▶ TASK DETAILS:
The line containing "art from images." marks where copying starts, so set down that line and each one after it exactly, through the end of the records.

Saved data entries
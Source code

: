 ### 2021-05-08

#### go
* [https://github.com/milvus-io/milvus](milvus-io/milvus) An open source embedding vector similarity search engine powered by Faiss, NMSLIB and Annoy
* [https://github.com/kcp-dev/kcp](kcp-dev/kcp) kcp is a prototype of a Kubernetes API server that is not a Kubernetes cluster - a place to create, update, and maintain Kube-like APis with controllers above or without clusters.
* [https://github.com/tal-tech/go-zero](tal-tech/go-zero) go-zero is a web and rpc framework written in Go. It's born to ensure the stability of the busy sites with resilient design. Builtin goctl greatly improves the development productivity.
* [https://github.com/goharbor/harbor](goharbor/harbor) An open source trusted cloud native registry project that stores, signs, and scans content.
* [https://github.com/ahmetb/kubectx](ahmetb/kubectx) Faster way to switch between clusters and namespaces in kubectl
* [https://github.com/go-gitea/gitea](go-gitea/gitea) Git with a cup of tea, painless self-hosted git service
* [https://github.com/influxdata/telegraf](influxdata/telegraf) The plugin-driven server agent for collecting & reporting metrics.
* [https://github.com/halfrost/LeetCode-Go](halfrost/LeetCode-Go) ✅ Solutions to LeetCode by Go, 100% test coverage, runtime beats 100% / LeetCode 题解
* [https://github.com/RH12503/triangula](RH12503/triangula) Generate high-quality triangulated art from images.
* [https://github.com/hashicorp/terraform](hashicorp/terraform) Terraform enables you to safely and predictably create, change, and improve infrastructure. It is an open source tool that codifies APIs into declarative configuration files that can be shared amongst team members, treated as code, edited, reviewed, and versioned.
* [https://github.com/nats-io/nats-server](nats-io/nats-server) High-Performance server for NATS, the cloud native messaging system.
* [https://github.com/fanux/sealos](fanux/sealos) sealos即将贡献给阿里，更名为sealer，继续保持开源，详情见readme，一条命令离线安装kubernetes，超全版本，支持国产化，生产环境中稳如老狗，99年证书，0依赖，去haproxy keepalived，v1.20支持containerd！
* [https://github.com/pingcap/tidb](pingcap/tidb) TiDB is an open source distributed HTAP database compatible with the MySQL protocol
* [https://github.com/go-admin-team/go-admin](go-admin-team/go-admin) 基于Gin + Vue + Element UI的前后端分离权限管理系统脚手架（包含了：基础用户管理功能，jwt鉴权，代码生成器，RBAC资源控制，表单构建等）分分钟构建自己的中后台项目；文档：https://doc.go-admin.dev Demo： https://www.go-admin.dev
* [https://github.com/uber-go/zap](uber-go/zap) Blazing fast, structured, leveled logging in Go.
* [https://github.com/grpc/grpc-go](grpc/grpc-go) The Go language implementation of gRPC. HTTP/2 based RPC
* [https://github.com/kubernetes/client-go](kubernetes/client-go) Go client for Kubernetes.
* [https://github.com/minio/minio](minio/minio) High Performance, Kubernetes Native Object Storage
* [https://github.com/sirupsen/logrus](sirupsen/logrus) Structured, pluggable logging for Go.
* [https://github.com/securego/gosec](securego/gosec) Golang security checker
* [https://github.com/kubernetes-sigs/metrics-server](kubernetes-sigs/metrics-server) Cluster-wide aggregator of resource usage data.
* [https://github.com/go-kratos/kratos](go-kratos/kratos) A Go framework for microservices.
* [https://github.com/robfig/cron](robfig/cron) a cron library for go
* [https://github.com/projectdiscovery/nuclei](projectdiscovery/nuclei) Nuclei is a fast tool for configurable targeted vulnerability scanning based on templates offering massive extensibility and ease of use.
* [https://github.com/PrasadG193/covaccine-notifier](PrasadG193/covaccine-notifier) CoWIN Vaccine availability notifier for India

▶ ANSWER FOR THIS EXERCISE:
* [https://github.com/RH12503/triangula](RH12503/triangula) Generate high-quality triangulated art from images.
* [https://github.com/hashicorp/terraform](hashicorp/terraform) Terraform enables you to safely and predictably create, change, and improve infrastructure. It is an open source tool that codifies APIs into declarative configuration files that can be shared amongst team members, treated as code, edited, reviewed, and versioned.
* [https://github.com/nats-io/nats-server](nats-io/nats-server) High-Performance server for NATS, the cloud native messaging system.
* [https://github.com/fanux/sealos](fanux/sealos) sealos即将贡献给阿里，更名为sealer，继续保持开源，详情见readme，一条命令离线安装kubernetes，超全版本，支持国产化，生产环境中稳如老狗，99年证书，0依赖，去haproxy keepalived，v1.20支持containerd！
* [https://github.com/pingcap/tidb](pingcap/tidb) TiDB is an open source distributed HTAP database compatible with the MySQL protocol
* [https://github.com/go-admin-team/go-admin](go-admin-team/go-admin) 基于Gin + Vue + Element UI的前后端分离权限管理系统脚手架（包含了：基础用户管理功能，jwt鉴权，代码生成器，RBAC资源控制，表单构建等）分分钟构建自己的中后台项目；文档：https://doc.go-admin.dev Demo： https://www.go-admin.dev
* [https://github.com/uber-go/zap](uber-go/zap) Blazing fast, structured, leveled logging in Go.
* [https://github.com/grpc/grpc-go](grpc/grpc-go) The Go language implementation of gRPC. HTTP/2 based RPC
* [https://github.com/kubernetes/client-go](kubernetes/client-go) Go client for Kubernetes.
* [https://github.com/minio/minio](minio/minio) High Performance, Kubernetes Native Object Storage
* [https://github.com/sirupsen/logrus](sirupsen/logrus) Structured, pluggable logging for Go.
* [https://github.com/securego/gosec](securego/gosec) Golang security checker
* [https://github.com/kubernetes-sigs/metrics-server](kubernetes-sigs/metrics-server) Cluster-wide aggregator of resource usage data.
* [https://github.com/go-kratos/kratos](go-kratos/kratos) A Go framework for microservices.
* [https://github.com/robfig/cron](robfig/cron) a cron library for go
* [https://github.com/projectdiscovery/nuclei](projectdiscovery/nuclei) Nuclei is a fast tool for configurable targeted vulnerability scanning based on templates offering massive extensibility and ease of use.
* [https://github.com/PrasadG193/covaccine-notifier](PrasadG193/covaccine-notifier) CoWIN Vaccine availability notifier for India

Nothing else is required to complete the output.